=== What you have to do ===
Copy exactly. Begin with the line that contains "4. 💪 Opened" and stop after the last line of the records.

=== Data records ===

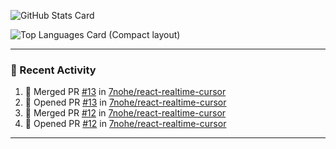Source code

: ![GitHub Stats Card](https://github-readme-stats.vercel.app/api?username=7nohe&count_private=true&theme=react)

![Top Languages Card (Compact layout)](https://github-readme-stats.vercel.app/api/top-langs/?username=7nohe&layout=compact&theme=react)

---

### :koala: Recent Activity

<!--START_SECTION:activity-->
1. 🎉 Merged PR [#13](https://github.com/7nohe/react-realtime-cursor/pull/13) in [7nohe/react-realtime-cursor](https://github.com/7nohe/react-realtime-cursor)
2. 💪 Opened PR [#13](https://github.com/7nohe/react-realtime-cursor/pull/13) in [7nohe/react-realtime-cursor](https://github.com/7nohe/react-realtime-cursor)
3. 🎉 Merged PR [#12](https://github.com/7nohe/react-realtime-cursor/pull/12) in [7nohe/react-realtime-cursor](https://github.com/7nohe/react-realtime-cursor)
4. 💪 Opened PR [#12](https://github.com/7nohe/react-realtime-cursor/pull/12) in [7nohe/react-realtime-cursor](https://github.com/7nohe/react-realtime-cursor)
<!--END_SECTION:activity-->

---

=== Answer section ===
4. 💪 Opened PR [#12](https://github.com/7nohe/react-realtime-cursor/pull/12) in [7nohe/react-realtime-cursor](https://github.com/7nohe/react-realtime-cursor)
<!--END_SECTION:activity-->

---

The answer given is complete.